The agency has been under fire since last week over this issue, earning sharp criticism from the public.

About 250 executives, managers and staffers usually receive incentive checks each spring based on performance of the previous year.

A spokesman says the agency's board awards bonuses when employees meet goals for things like ridership, performance and progress on new transit lines.

"Well, you know, they can be anywhere from a few hundred dollars to up to thousands of dollars for top executives," said UTA spokesman Gerry Carpenter.


CEO John Inglish was set to earn a $43,000 bonus this year, along with a nearly $10,000 transportation allowance, which would have put him at $349,000 in total compensation.

The move to cut bonuses will save UTA about $600,000 this year.

For the top three UTA executives that money totals over $100,000. KSL has learned more about what the total compensation for executives entails.

Executives to still receive transportation allowances

CEO John Inglish was set to earn a $43,000 bonus this year, along with a nearly $10,000 transportation allowance, which would have put him at $349,000 in total compensation.

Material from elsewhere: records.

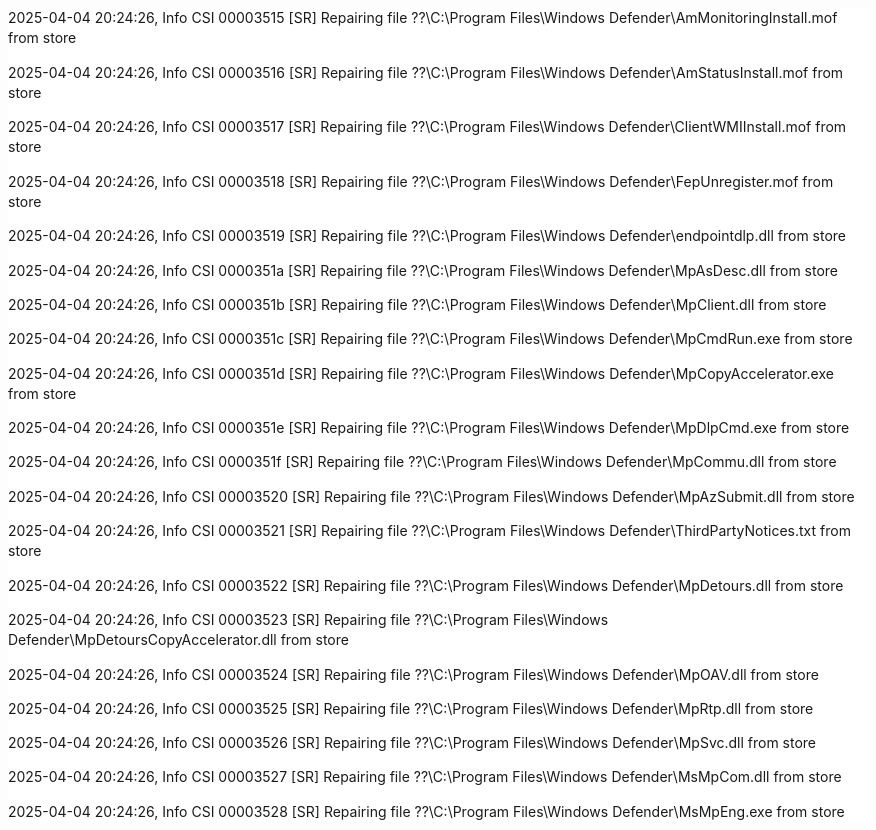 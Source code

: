 2025-04-04 20:24:26, Info                  CSI    00003515 [SR] Repairing file \??\C:\Program Files\Windows Defender\\AmMonitoringInstall.mof from store

2025-04-04 20:24:26, Info                  CSI    00003516 [SR] Repairing file \??\C:\Program Files\Windows Defender\\AmStatusInstall.mof from store

2025-04-04 20:24:26, Info                  CSI    00003517 [SR] Repairing file \??\C:\Program Files\Windows Defender\\ClientWMIInstall.mof from store

2025-04-04 20:24:26, Info                  CSI    00003518 [SR] Repairing file \??\C:\Program Files\Windows Defender\\FepUnregister.mof from store

2025-04-04 20:24:26, Info                  CSI    00003519 [SR] Repairing file \??\C:\Program Files\Windows Defender\\endpointdlp.dll from store

2025-04-04 20:24:26, Info                  CSI    0000351a [SR] Repairing file \??\C:\Program Files\Windows Defender\\MpAsDesc.dll from store

2025-04-04 20:24:26, Info                  CSI    0000351b [SR] Repairing file \??\C:\Program Files\Windows Defender\\MpClient.dll from store

2025-04-04 20:24:26, Info                  CSI    0000351c [SR] Repairing file \??\C:\Program Files\Windows Defender\\MpCmdRun.exe from store

2025-04-04 20:24:26, Info                  CSI    0000351d [SR] Repairing file \??\C:\Program Files\Windows Defender\\MpCopyAccelerator.exe from store

2025-04-04 20:24:26, Info                  CSI    0000351e [SR] Repairing file \??\C:\Program Files\Windows Defender\\MpDlpCmd.exe from store

2025-04-04 20:24:26, Info                  CSI    0000351f [SR] Repairing file \??\C:\Program Files\Windows Defender\\MpCommu.dll from store

2025-04-04 20:24:26, Info                  CSI    00003520 [SR] Repairing file \??\C:\Program Files\Windows Defender\\MpAzSubmit.dll from store

2025-04-04 20:24:26, Info                  CSI    00003521 [SR] Repairing file \??\C:\Program Files\Windows Defender\\ThirdPartyNotices.txt from store

2025-04-04 20:24:26, Info                  CSI    00003522 [SR] Repairing file \??\C:\Program Files\Windows Defender\\MpDetours.dll from store

2025-04-04 20:24:26, Info                  CSI    00003523 [SR] Repairing file \??\C:\Program Files\Windows Defender\\MpDetoursCopyAccelerator.dll from store

2025-04-04 20:24:26, Info                  CSI    00003524 [SR] Repairing file \??\C:\Program Files\Windows Defender\\MpOAV.dll from store

2025-04-04 20:24:26, Info                  CSI    00003525 [SR] Repairing file \??\C:\Program Files\Windows Defender\\MpRtp.dll from store

2025-04-04 20:24:26, Info                  CSI    00003526 [SR] Repairing file \??\C:\Program Files\Windows Defender\\MpSvc.dll from store

2025-04-04 20:24:26, Info                  CSI    00003527 [SR] Repairing file \??\C:\Program Files\Windows Defender\\MsMpCom.dll from store

2025-04-04 20:24:26, Info                  CSI    00003528 [SR] Repairing file \??\C:\Program Files\Windows Defender\\MsMpEng.exe from store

General Manager Michael Allegra receives the same transportation allowance, plus a $219,000 base salary and was to get an almost $32,000 bonus in 2010.

General Counsel Bruce Jones was to receive a $30,000 bonus along with a $12,000 transportation allowance, in addition to his $207,000 salary.

A UTA spokesman says the transportation allowance is a cash allowance intended to go toward transportation -- at the executive's discretion -- for purchase or lease of a vehicle, repairs, maintenance or fuel costs. Executives with a transportation allowance don't get mileage reimbursement that employees who use their own cars for work purposes normally get.

Still, even though UTA's top three executives won't receive a bonus this year, all three will still receive the transportation allowance, along with their normal base salary.

Did pressure over salaries contribute to decision?

Spokesman Gerry Carpenter couldn't say whether recent pressure over UTA executives' salaries led to this. He did tell KSL UTA has considered the action for a while.

"This decision was actually made last week. It's been something that's been on the table for some time now as we discuss our budget situation with the economic recession," he said.

Next UTA Board Meeting:
Wednesday, April 28 at 2:30 p.m.
Davis Conference Center
1651 North 700 West, Layton
Meridian A Room

UTA recently has come under fire for executives' salaries. Gov. Gary Herbert said he was in shock when he learned UTA's CEO John Inglish makes nearly $350,000 a year.

KSL News contacted transit agencies around the country and found that amount easily tops the No. 1 salaries in Chicago, Vegas, Phoenix, Washington D.C., Denver and San Francisco.

New York City's top transit executive makes $350,000 overseeing a system with nearly 9 million riders daily and an $11 billion budget. That dwarfs UTA's 143,000 daily ridership and $180 million budget.

"I think the decision to give bonuses in the first place was terribly misguided," said Democratic Salt Lake County Council member Jim Bradley. "There are certainly probably people there who deserve a bonus, but there are people all over this valley who deserve jobs. And they don't even have jobs in this economic time, so to give out bonuses now is fairly insensitive to the economic times."